March 30, 2006

An Eminent Domain and Tax-Lien Reform Update from Senator Leo Blais

Carroll Andrew Morse

Last week, the Rhode Island Senate Judiciary Committee voted to hold the tax-lien and eminent domain reform bills under consideration for further study. This morning, I spoke with Senator Leo Blais (R-Coventry/Foster/Scituate), who sits on the Senate Judiciary Committee, about the future prospects of the reform bills.

I asked Senator Blais if he believed that the state legislature was serious about passing eminent domain and tax-lien reforms this session. He answered that he believes that public reactions to the United States Supreme Court's Kelo decision and to the Madeline Walker incident have “created a sentiment in the building for taking a hard look” at these two issues.

I asked about what the implications of “holding a bill for further study” were. Senator Blais answered that further study gives sponsors of different bills addressing the same topic a chance to agree on language they can all live with. Then, a bill can be redrafted or a substitute can be introduced.

I asked about Governor Carcieri’s eminent domain bill, and the fact that it protects only owner-occupied residential properties, while several other bills protect all properties, though they make other kinds of exceptions. Senator Blais answered that how the different proposed exceptions fit into the larger issues regarding eminent domain is what is being debated in the assembly.

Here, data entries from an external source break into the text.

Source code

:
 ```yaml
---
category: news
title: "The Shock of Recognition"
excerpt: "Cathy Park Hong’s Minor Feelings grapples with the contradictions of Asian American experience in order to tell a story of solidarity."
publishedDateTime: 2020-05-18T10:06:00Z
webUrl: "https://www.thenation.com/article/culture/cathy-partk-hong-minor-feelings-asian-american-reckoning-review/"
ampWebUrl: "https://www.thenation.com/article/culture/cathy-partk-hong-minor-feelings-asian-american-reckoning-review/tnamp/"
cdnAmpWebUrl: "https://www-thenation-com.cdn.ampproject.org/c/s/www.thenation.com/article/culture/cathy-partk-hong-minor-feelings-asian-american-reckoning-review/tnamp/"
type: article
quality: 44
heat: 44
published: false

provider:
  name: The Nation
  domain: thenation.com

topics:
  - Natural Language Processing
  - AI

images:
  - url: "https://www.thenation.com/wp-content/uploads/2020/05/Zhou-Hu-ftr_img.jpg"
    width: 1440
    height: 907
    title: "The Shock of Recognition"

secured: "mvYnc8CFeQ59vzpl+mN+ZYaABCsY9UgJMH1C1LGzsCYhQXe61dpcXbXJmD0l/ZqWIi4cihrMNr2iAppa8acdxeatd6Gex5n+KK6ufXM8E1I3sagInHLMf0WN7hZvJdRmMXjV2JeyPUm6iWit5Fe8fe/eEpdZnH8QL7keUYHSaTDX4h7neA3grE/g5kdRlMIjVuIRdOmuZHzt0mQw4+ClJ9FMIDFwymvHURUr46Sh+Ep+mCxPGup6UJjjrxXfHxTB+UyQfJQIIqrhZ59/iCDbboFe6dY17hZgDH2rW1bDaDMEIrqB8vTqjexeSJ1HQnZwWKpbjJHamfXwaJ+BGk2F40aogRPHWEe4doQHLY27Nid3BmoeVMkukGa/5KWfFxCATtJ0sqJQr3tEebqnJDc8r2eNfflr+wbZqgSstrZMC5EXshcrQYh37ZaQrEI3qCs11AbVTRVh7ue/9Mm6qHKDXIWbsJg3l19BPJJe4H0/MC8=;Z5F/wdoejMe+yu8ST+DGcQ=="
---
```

Finally, I asked about the the tax-lien reform bills (Senator Blais is the Senate sponsor of the Governor‘s version). He answered that, currently, there are no curbs on what triggers a tax-lien sale. The Governor’s bill would remedy this by setting up a corporation under the Rhode Island Housing and Finance Mortgage Corporation to deal with tax-lien issues. Senator Blais said that he will be sitting down with Senator Metts (the primary sponsor of the other tax-lien reform bill pending in the Senate) and with representatives from the Governor’s office to work on a bill that can hopefully be passed by the end of the session.